Machinability of single crystal calcium fluoride by applying elliptical vibration diamond cutting

Functional micro/nano structures are promising for enhancing the performance of CaF2-based devices. However, it is still a challenge to precisely manufacture CaF2 micro/nano structures due to their brittleness. In the present work, we demonstrated the machinability of ductile-mode diamond cutting of CaF2 and the ability to sculpture sophisticated micro/nano structures on CaF2 by applying elliptical vibration cutting.
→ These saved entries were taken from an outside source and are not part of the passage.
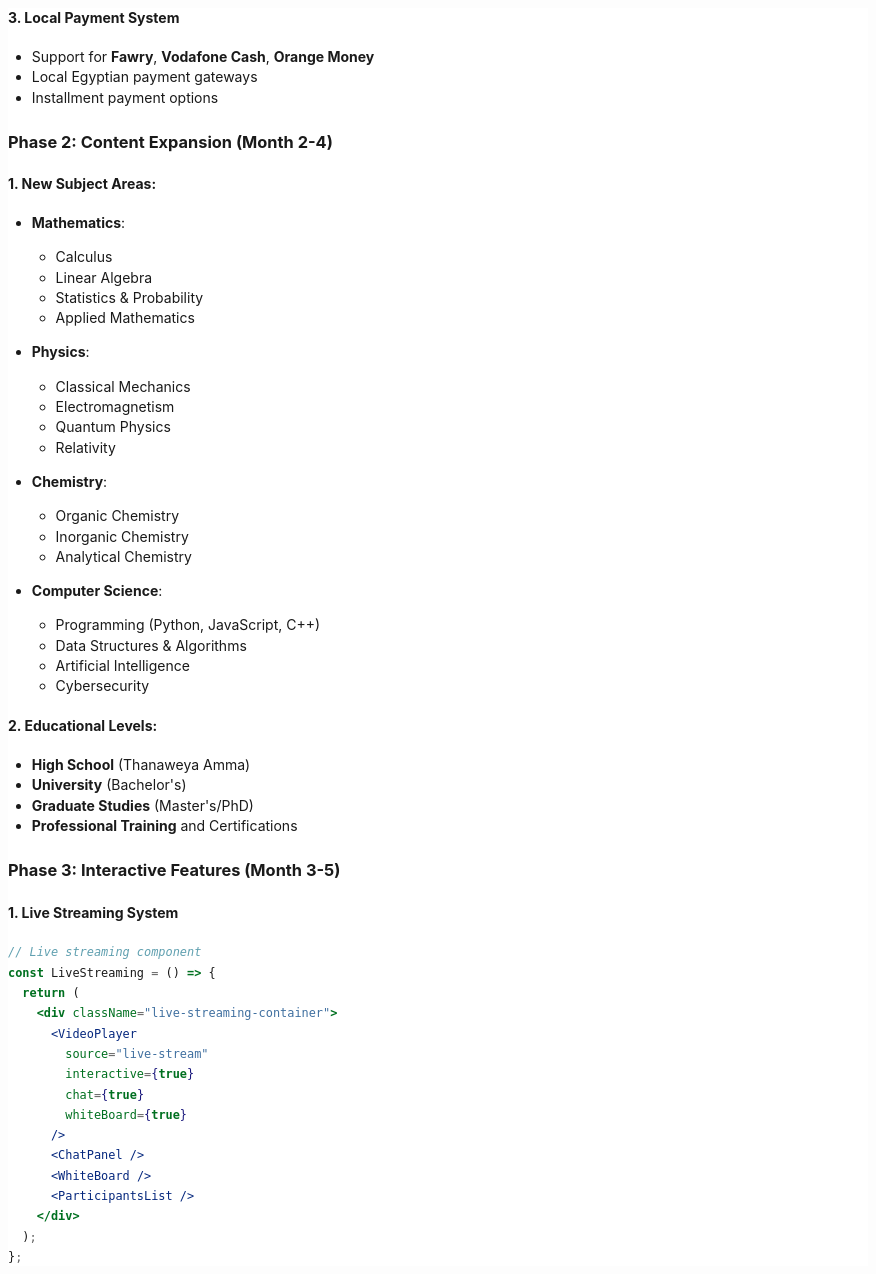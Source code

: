 #### 3. Local Payment System
- Support for **Fawry**, **Vodafone Cash**, **Orange Money**
- Local Egyptian payment gateways
- Installment payment options

### Phase 2: Content Expansion (Month 2-4)

#### 1. New Subject Areas:
- **Mathematics**: 
  - Calculus
  - Linear Algebra
  - Statistics & Probability
  - Applied Mathematics
  
- **Physics**:
  - Classical Mechanics
  - Electromagnetism
  - Quantum Physics
  - Relativity
  
- **Chemistry**:
  - Organic Chemistry
  - Inorganic Chemistry
  - Analytical Chemistry
  
- **Computer Science**:
  - Programming (Python, JavaScript, C++)
  - Data Structures & Algorithms
  - Artificial Intelligence
  - Cybersecurity

#### 2. Educational Levels:
- **High School** (Thanaweya Amma)
- **University** (Bachelor's)
- **Graduate Studies** (Master's/PhD)
- **Professional Training** and Certifications

### Phase 3: Interactive Features (Month 3-5)

#### 1. Live Streaming System
```jsx
// Live streaming component
const LiveStreaming = () => {
  return (
    <div className="live-streaming-container">
      <VideoPlayer 
        source="live-stream" 
        interactive={true}
        chat={true}
        whiteBoard={true}
      />
      <ChatPanel />
      <WhiteBoard />
      <ParticipantsList />
    </div>
  );
};
```
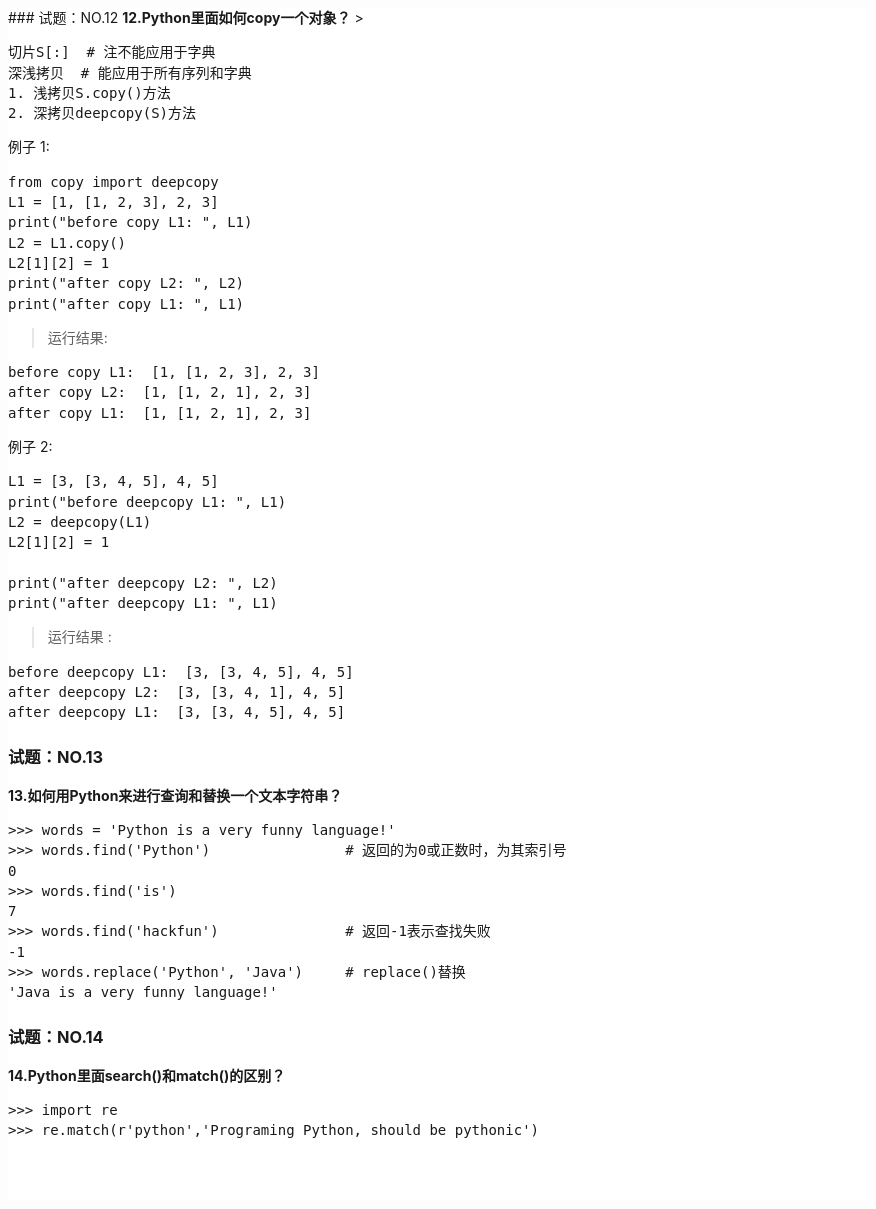 </pre>
### 试题：NO.12
<strong>12.Python里面如何copy一个对象？</strong>
>
<pre>
切片S[:]  # 注不能应用于字典  
深浅拷贝  # 能应用于所有序列和字典  
1. 浅拷贝S.copy()方法  
2. 深拷贝deepcopy(S)方法  
</pre>

例子 1:
>
<pre>
from copy import deepcopy
L1 = [1, [1, 2, 3], 2, 3]
print("before copy L1: ", L1)
L2 = L1.copy()
L2[1][2] = 1
print("after copy L2: ", L2)
print("after copy L1: ", L1)
</pre>

>运行结果:
<pre>
before copy L1:  [1, [1, 2, 3], 2, 3]
after copy L2:  [1, [1, 2, 1], 2, 3]
after copy L1:  [1, [1, 2, 1], 2, 3]
</pre>

例子 2:
<pre>
L1 = [3, [3, 4, 5], 4, 5]
print("before deepcopy L1: ", L1)
L2 = deepcopy(L1)
L2[1][2] = 1<br>
print("after deepcopy L2: ", L2)
print("after deepcopy L1: ", L1)
</pre>

>运行结果 :
<pre>
before deepcopy L1:  [3, [3, 4, 5], 4, 5]
after deepcopy L2:  [3, [3, 4, 1], 4, 5]
after deepcopy L1:  [3, [3, 4, 5], 4, 5]
</pre>
### 试题：NO.13
<strong>13.如何用Python来进行查询和替换一个文本字符串？</strong>
<pre>>>> words = 'Python is a very funny language!'  
>>> words.find('Python')                # 返回的为0或正数时，为其索引号  
0  
>>> words.find('is')  
7  
>>> words.find('hackfun')               # 返回-1表示查找失败  
-1  
>>> words.replace('Python', 'Java')     # replace()替换  
'Java is a very funny language!'  
</pre>
### 试题：NO.14
<strong>14.Python里面search()和match()的区别？</strong>
<pre>
>>> import re  
>>> re.match(r'python','Programing Python, should be pythonic')  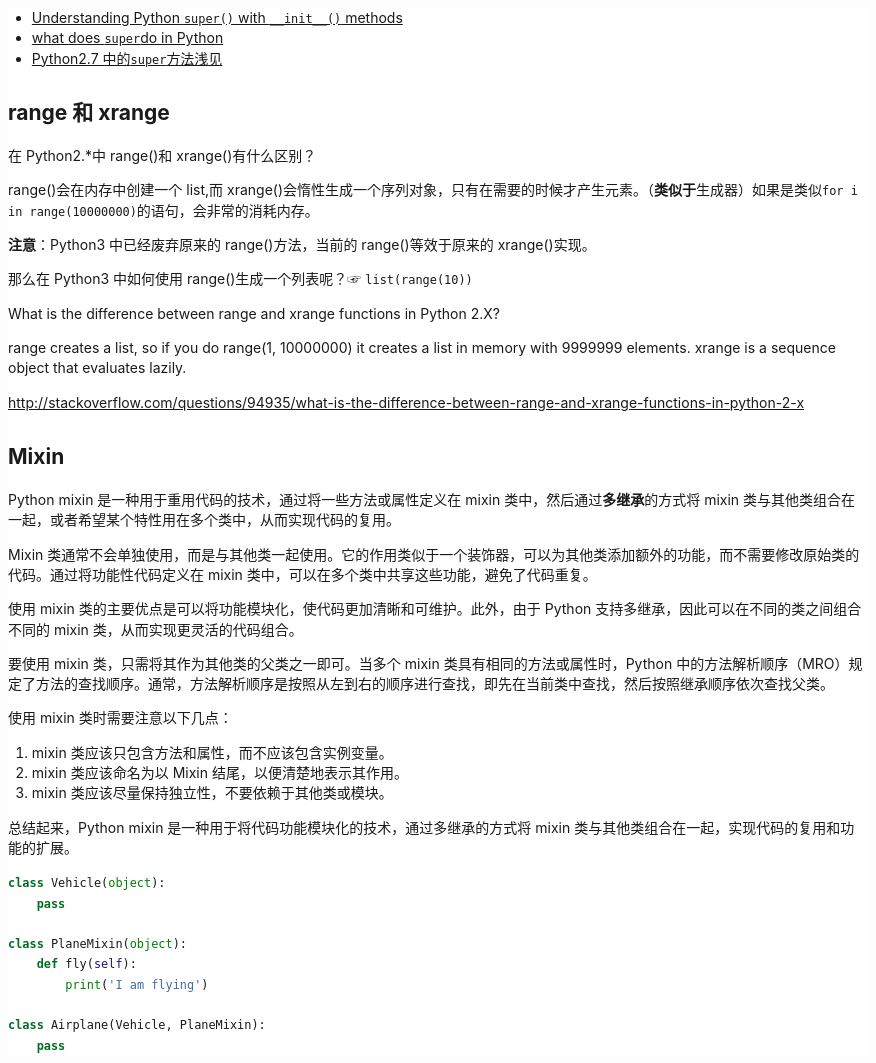 - [Understanding Python `super()` with `__init__()` methods](http://stackoverflow.com/questions/576169/understanding-python-super-with-init-methods)
- [what does `super`do in Python](https://stackoverflow.com/questions/222877/what-does-super-do-in-python)
- [Python2.7 中的`super`方法浅见](http://blog.csdn.net/mrlevo520/article/details/51712440)

## range 和 xrange

在 Python2.*中 range()和 xrange()有什么区别？

range()会在内存中创建一个 list,而 xrange()会惰性生成一个序列对象，只有在需要的时候才产生元素。（**类似于**生成器）如果是类似`for i in range(10000000)`的语句，会非常的消耗内存。

**注意**：Python3 中已经废弃原来的 range()方法，当前的 range()等效于原来的 xrange()实现。

那么在 Python3 中如何使用 range()生成一个列表呢？☞ `list(range(10))`

What is the difference between range and xrange functions in Python 2.X?

range creates a list, so if you do range(1, 10000000) it creates a list in memory with 9999999 elements.
xrange is a sequence object that evaluates lazily.

<http://stackoverflow.com/questions/94935/what-is-the-difference-between-range-and-xrange-functions-in-python-2-x>

## Mixin

Python mixin 是一种用于重用代码的技术，通过将一些方法或属性定义在 mixin 类中，然后通过**多继承**的方式将 mixin 类与其他类组合在一起，或者希望某个特性用在多个类中，从而实现代码的复用。

Mixin 类通常不会单独使用，而是与其他类一起使用。它的作用类似于一个装饰器，可以为其他类添加额外的功能，而不需要修改原始类的代码。通过将功能性代码定义在 mixin 类中，可以在多个类中共享这些功能，避免了代码重复。

使用 mixin 类的主要优点是可以将功能模块化，使代码更加清晰和可维护。此外，由于 Python 支持多继承，因此可以在不同的类之间组合不同的 mixin 类，从而实现更灵活的代码组合。

要使用 mixin 类，只需将其作为其他类的父类之一即可。当多个 mixin 类具有相同的方法或属性时，Python 中的方法解析顺序（MRO）规定了方法的查找顺序。通常，方法解析顺序是按照从左到右的顺序进行查找，即先在当前类中查找，然后按照继承顺序依次查找父类。

使用 mixin 类时需要注意以下几点：

1. mixin 类应该只包含方法和属性，而不应该包含实例变量。
2. mixin 类应该命名为以 Mixin 结尾，以便清楚地表示其作用。
3. mixin 类应该尽量保持独立性，不要依赖于其他类或模块。

总结起来，Python mixin 是一种用于将代码功能模块化的技术，通过多继承的方式将 mixin 类与其他类组合在一起，实现代码的复用和功能的扩展。

```python
class Vehicle(object):
    pass

class PlaneMixin(object):
    def fly(self):
        print('I am flying')

class Airplane(Vehicle, PlaneMixin):
    pass

```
Firstly, the nanoindentation of CaF2 reveals the crystal orientation-dependent interaction between dislocation slip and crack propagation, thus obtaining the optimal crystal orientation for plasticity. Subsequently, the grooving tests were conducted along the crystal orientation of (111)[(1) over bar2 (1) over bar]. With elliptical vibration cutting, the critical depth of cut from ductile-to-brittle transition is increased by 42 times as compared with ordinary cutting. Furthermore, considering the instantaneous uncut chip thickness in each vibration cycle, the influence of vibration amplitude on the ductile machinability of CaF2 is discussed in detail. Finally, based on these fundamental results, ultra-precision hexagonal microlenses were successfully sculptured on CaF2 by applying the amplitude-controlled sculpturing method in elliptical vibration cutting.